Atrakcyjność Yves Saint Laurent L’Homme leży według mnie w centralnym akordzie kwiatowo-korzennym, który w kompozycji wydziela smakowitą aurę czegoś zakazanego i seksualnego, i który otwiera się w znacznie bardziej konwencjonalny sposób, opóźniając niespodziankę. Delikatny aromat zielonego melona, którego perfumiarze postanowili nie tłumić, wnosi do mieszanki nieoczekiwany, owocowy akcent. Innymi ważnymi cechami, które posiada, jest to, że jest to bardzo dobrze wyważona esencja o powietrznym charakterze, która naprawdę wygrywa.
W kwiatowym bukiecie jest delikatność i subtelność, które są bardziej męskie dzięki lekkiemu, ale dobrze obecnemu akordowi, przypominającemu hmm… spermę, często w mniejszym lub większym stopniu dodawanemu do męskich wód toaletowych. Tutaj jest dość namacalny, ponieważ jest używany do narysowania bezpośredniego kontrastu z nutami kwiatowymi, ale jest w nim przenośna, podobna do chmurki i delikatna, poetycka jakość. Wnosi również do YSL L’Homme eksperymentalny i modernistyczny akcent. Fasola tonka jest subtelna i orzechowa, pachnie waniliowymi ciasteczkami i ciepłą skórą niemowląt, zachowując przezroczystość zamiast być traktowana w nieprzejrzysty, ciężki sposób.
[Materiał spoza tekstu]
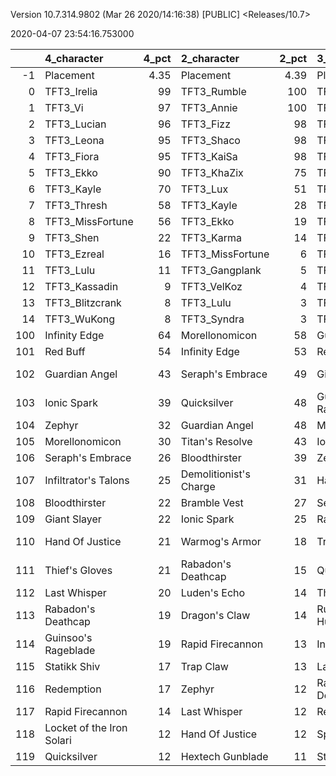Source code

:Version 10.7.314.9802 (Mar 26 2020/14:16:38) [PUBLIC] <Releases/10.7>

2020-04-07 23:54:16.753000

|     | 4_character               |   4_pct | 2_character            |   2_pct | 3_character         |   3_pct | 1_character         |   1_pct |
|----:|:--------------------------|--------:|:-----------------------|--------:|:--------------------|--------:|:--------------------|--------:|
|  -1 | Placement                 |    4.35 | Placement              |    4.39 | Placement           |    4.45 | Placement           |    4.49 |
|   0 | TFT3_Irelia               |   99    | TFT3_Rumble            |  100    | TFT3_Blitzcrank     |   90    | TFT3_Mordekaiser    |   98    |
|   1 | TFT3_Vi                   |   97    | TFT3_Annie             |  100    | TFT3_MissFortune    |   86    | TFT3_Karma          |   97    |
|   2 | TFT3_Lucian               |   96    | TFT3_Fizz              |   98    | TFT3_Vi             |   82    | TFT3_Jhin           |   96    |
|   3 | TFT3_Leona                |   95    | TFT3_Shaco             |   98    | TFT3_ChoGath        |   79    | TFT3_Ashe           |   93    |
|   4 | TFT3_Fiora                |   95    | TFT3_KaiSa             |   98    | TFT3_Ezreal         |   76    | TFT3_Lulu           |   70    |
|   5 | TFT3_Ekko                 |   90    | TFT3_KhaZix            |   75    | TFT3_Malphite       |   75    | TFT3_Jayce          |   59    |
|   6 | TFT3_Kayle                |   70    | TFT3_Lux               |   51    | TFT3_Jinx           |   63    | TFT3_WuKong         |   58    |
|   7 | TFT3_Thresh               |   58    | TFT3_Kayle             |   28    | TFT3_Kayle          |   46    | TFT3_Lux            |   44    |
|   8 | TFT3_MissFortune          |   56    | TFT3_Ekko              |   19    | TFT3_Lucian         |   38    | TFT3_Shaco          |   43    |
|   9 | TFT3_Shen                 |   22    | TFT3_Karma             |   14    | TFT3_Shen           |   35    | TFT3_JarvanIV       |   39    |
|  10 | TFT3_Ezreal               |   16    | TFT3_MissFortune       |    6    | TFT3_Graves         |   33    | TFT3_Poppy          |   35    |
|  11 | TFT3_Lulu                 |   11    | TFT3_Gangplank         |    5    | TFT3_Irelia         |   30    | TFT3_Leona          |   22    |
|  12 | TFT3_Kassadin             |    9    | TFT3_VelKoz            |    4    | TFT3_Thresh         |   22    | TFT3_Thresh         |   10    |
|  13 | TFT3_Blitzcrank           |    8    | TFT3_Lulu              |    3    | TFT3_WuKong         |   20    | TFT3_Kassadin       |    8    |
|  14 | TFT3_WuKong               |    8    | TFT3_Syndra            |    3    | TFT3_Lulu           |   14    | TFT3_Soraka         |    7    |
| 100 | Infinity Edge             |   64    | Morellonomicon         |   58    | Guardian Angel      |   53    | Guardian Angel      |   71    |
| 101 | Red Buff                  |   54    | Infinity Edge          |   53    | Red Buff            |   52    | Infinity Edge       |   68    |
| 102 | Guardian Angel            |   43    | Seraph's Embrace       |   49    | Giant Slayer        |   51    | Runaan's Hurricane  |   46    |
| 103 | Ionic Spark               |   39    | Quicksilver            |   48    | Guinsoo's Rageblade |   39    | Morellonomicon      |   43    |
| 104 | Zephyr                    |   32    | Guardian Angel         |   48    | Morellonomicon      |   32    | Last Whisper        |   42    |
| 105 | Morellonomicon            |   30    | Titan's Resolve        |   43    | Ionic Spark         |   30    | Ionic Spark         |   29    |
| 106 | Seraph's Embrace          |   26    | Bloodthirster          |   39    | Zephyr              |   30    | Seraph's Embrace    |   25    |
| 107 | Infiltrator's Talons      |   25    | Demolitionist's Charge |   31    | Hand Of Justice     |   29    | Bloodthirster       |   24    |
| 108 | Bloodthirster             |   22    | Bramble Vest           |   27    | Seraph's Embrace    |   28    | Spear of Shojin     |   21    |
| 109 | Giant Slayer              |   22    | Ionic Spark            |   25    | Rapid Firecannon    |   27    | Zephyr              |   21    |
| 110 | Hand Of Justice           |   21    | Warmog's Armor         |   18    | Trap Claw           |   24    | Guinsoo's Rageblade |   18    |
| 111 | Thief's Gloves            |   21    | Rabadon's Deathcap     |   15    | Quicksilver         |   24    | Redemption          |   18    |
| 112 | Last Whisper              |   20    | Luden's Echo           |   14    | Thief's Gloves      |   23    | Trap Claw           |   17    |
| 113 | Rabadon's Deathcap        |   19    | Dragon's Claw          |   14    | Runaan's Hurricane  |   21    | Bramble Vest        |   17    |
| 114 | Guinsoo's Rageblade       |   19    | Rapid Firecannon       |   13    | Infinity Edge       |   20    | Warmog's Armor      |   16    |
| 115 | Statikk Shiv              |   17    | Trap Claw              |   13    | Last Whisper        |   16    | Quicksilver         |   15    |
| 116 | Redemption                |   17    | Zephyr                 |   12    | Rabadon's Deathcap  |   15    | Dragon's Claw       |   14    |
| 117 | Rapid Firecannon          |   14    | Last Whisper           |   12    | Redemption          |   15    | Dark Star's Heart   |   14    |
| 118 | Locket of the Iron Solari |   12    | Hand Of Justice        |   12    | Spear of Shojin     |   14    | Titan's Resolve     |   14    |
| 119 | Quicksilver               |   12    | Hextech Gunblade       |   11    | Statikk Shiv        |   13    | Hand Of Justice     |   13    |
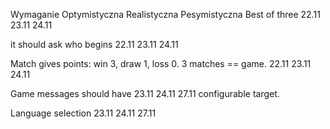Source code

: Wymaganie				Optymistyczna				Realistyczna 					Pesymistyczna
Best of three 				22.11					23.11						24.11

it should ask who begins		22.11					23.11						24.11

Match gives points: win 3, draw 1, 
loss 0. 3 matches == game.		22.11					23.11						24.11

Game messages should have 		23.11					24.11						27.11
configurable target.

Language selection			23.11					24.11						27.11					



			
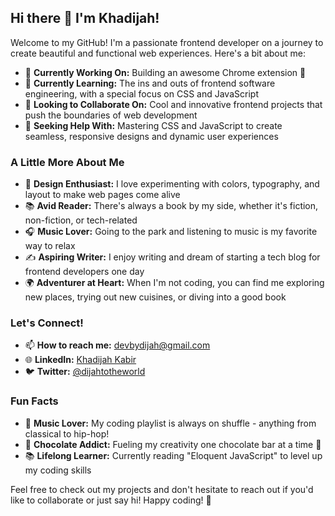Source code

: ## Hi there 👋 I'm Khadijah!

Welcome to my GitHub! I'm a passionate frontend developer on a journey to create beautiful and functional web experiences. Here's a bit about me:

- 🔭 **Currently Working On:** Building an awesome Chrome extension 🚀
- 🌱 **Currently Learning:** The ins and outs of frontend software engineering, with a special focus on CSS and JavaScript
- 👯 **Looking to Collaborate On:** Cool and innovative frontend projects that push the boundaries of web development
- 🤔 **Seeking Help With:** Mastering CSS and JavaScript to create seamless, responsive designs and dynamic user experiences

### A Little More About Me

- 🎨 **Design Enthusiast:** I love experimenting with colors, typography, and layout to make web pages come alive
- 📚 **Avid Reader:** There's always a book by my side, whether it's fiction, non-fiction, or tech-related
- 🎧 **Music Lover:** Going to the park and listening to music is my favorite way to relax
- ✍️ **Aspiring Writer:** I enjoy writing and dream of starting a tech blog for frontend developers one day
- 🌍 **Adventurer at Heart:** When I'm not coding, you can find me exploring new places, trying out new cuisines, or diving into a good book

### Let's Connect!

- 📫 **How to reach me:** [devbydijah@gmail.com](mailto:devbydijah@gmail.com)
- 🌐 **LinkedIn:** [Khadijah Kabir](https://www.linkedin.com/in/khadijahkabir/)
- 🐦 **Twitter:** [@dijahtotheworld](https://x.com/dijahtotheworld)

### Fun Facts

- 🎵 **Music Lover:** My coding playlist is always on shuffle - anything from classical to hip-hop!
- 🍫 **Chocolate Addict:** Fueling my creativity one chocolate bar at a time 🍫
- 📚 **Lifelong Learner:** Currently reading "Eloquent JavaScript" to level up my coding skills

Feel free to check out my projects and don't hesitate to reach out if you'd like to collaborate or just say hi! Happy coding! 🌟
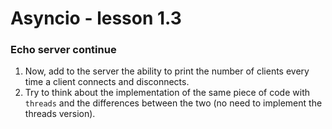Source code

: # Asyncio - lesson 1.3

### Echo server continue

1. Now, add to the server the ability to print the number of clients every time a client connects and disconnects.
2. Try to think about the implementation of the same piece of code with `threads` and the differences between the two (no need to implement the threads version).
Całość sprawia wrażenie zarówno złożoności, jak i klarowności, pachnąc jak zwiewna nowoczesna instalacja w muzeum, które zostałoby opatrzone napisem „Człowiek”. To, co można było zobaczyć, to mężczyzna, który krząta się w marszczonym fartuchu w kuchni z profesjonalnym sprzętem ze stali, ocierając się o wspaniały bukiet kwiatów w skandynawskim kryształowym wazonie, i bawiąc się zimnym światłem i powietrzem. Próbuje dostać się do pachnącego miękko dziecka, unoszącego się ciepłymi ciasteczkami, aby zmienić pieluchę. Jakoś pachnie jak mężczyzna i to nie tylko dlatego, że właśnie rozwalił stertę ostryg.